I intended to write up this post with all the paperwork next to me, but me and my paperwork aren't in the same spot right now, so let's just see if I can do this off the top of my head.
If I understand everything correctly, it seems like there's not much that I can do before I get to Amsterdam in terms of telling them I want to live there. Because I'm American, I don't have to apply for an MVV (Machtiging voor Voorlopig Verblijf - authorisation for a temporary stay) before I get there. This is a huge difference between France and the Netherlands (in a good way!). When I moved to Paris, I had to apply for a long-stay visa while I was still in the states (which required three separate trips to the French consulate in Washington DC) and then basically repeat the entire process when I got to France. But in moving to the Netherlands, I get to skip this step altogether ... which is just bizarre and kind of wonderful. The only people who DON'T need the MVV are EU/EER nationals, Americans, New Zealanders, Australians, and of course anyone from Switzerland. My nationality also exempts me from having to take a TB test once I'm there, and again, that's something I had to do in Paris (and that chest X-ray cost a lot of money).
However, once I arrive in Amsterdam, I'll have to go to the City Hall in the municipality where I live and apply for a residence permit. This requires a ton of paperwork and a lot of money... between €330-430, depending on which permit I apply for. I know that sounds extreme, but when I think about how much I ended up paying altogether for my Paris visa and carte de sejour, it's actually about the same. The residence permit application gets sent off to the IND (Dutch Immigration and Naturalization Dpt), and they have six months to decide if they want to let me stay. And during that time period, I'm considered legal. This page explains everything rather simply, though the first place I learned about all this was the 30-page IND brochure, which gives a lot more details.

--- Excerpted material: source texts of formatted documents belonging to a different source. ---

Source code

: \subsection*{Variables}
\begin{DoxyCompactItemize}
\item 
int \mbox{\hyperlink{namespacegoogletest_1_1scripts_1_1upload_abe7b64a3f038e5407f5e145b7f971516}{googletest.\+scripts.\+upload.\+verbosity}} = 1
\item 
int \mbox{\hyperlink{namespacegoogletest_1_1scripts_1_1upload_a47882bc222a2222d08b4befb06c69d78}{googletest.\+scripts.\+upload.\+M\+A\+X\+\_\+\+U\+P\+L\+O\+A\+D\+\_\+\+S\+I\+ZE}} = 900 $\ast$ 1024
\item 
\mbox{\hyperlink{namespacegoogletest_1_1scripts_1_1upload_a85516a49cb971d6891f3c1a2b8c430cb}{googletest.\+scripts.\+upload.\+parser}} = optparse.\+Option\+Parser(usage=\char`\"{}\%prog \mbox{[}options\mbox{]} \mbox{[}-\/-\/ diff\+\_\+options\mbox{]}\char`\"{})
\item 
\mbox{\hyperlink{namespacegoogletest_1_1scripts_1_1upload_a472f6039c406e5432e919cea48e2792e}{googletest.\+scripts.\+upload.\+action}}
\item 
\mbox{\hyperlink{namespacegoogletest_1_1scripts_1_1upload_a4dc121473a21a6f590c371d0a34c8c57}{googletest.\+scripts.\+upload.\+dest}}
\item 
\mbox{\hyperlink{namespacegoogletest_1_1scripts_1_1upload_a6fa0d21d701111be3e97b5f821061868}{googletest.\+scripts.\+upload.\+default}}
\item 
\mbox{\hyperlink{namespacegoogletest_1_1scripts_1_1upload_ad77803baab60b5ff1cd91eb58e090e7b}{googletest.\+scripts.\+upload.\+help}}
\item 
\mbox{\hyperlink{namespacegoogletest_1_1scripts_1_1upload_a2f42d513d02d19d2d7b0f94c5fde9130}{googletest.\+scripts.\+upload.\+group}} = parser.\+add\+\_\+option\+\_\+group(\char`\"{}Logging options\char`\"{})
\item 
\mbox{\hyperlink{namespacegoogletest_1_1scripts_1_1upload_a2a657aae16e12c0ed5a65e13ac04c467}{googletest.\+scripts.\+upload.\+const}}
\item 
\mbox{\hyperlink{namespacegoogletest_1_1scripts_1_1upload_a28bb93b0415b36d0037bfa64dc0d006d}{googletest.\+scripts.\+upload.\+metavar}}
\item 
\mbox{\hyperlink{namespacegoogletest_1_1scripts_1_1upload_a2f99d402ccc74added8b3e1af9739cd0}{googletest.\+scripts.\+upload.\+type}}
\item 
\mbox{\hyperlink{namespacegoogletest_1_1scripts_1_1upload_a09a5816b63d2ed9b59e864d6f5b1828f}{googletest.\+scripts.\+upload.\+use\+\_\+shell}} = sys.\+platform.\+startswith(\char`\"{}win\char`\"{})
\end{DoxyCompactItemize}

If I'm granted the residence permit, it will be good for one year, which I think is great. One year will be enough time for me to figure out if this whole Amsterdam thing is a good idea, and if everything is going well, I'll be able to extend the permit (the IND will send me an extension application three months before the first one expires).
I still have a huge amount to do (like save money) to prepare for this move, but it's all very manageable and just requires a lot of self-motivation. The hard stuff will happen once I'm there - like finding a place to live in one of the most most over-crowded cities in Europe. That may have scared me a few years ago, but after budget apartment-hunting in NYC (which was even more difficult than Paris) on two separate occasions, nothing can scare me. Even the prices in Amsterdam aren't a huge concern, and again, I have living in NYC and Paris to thank for that.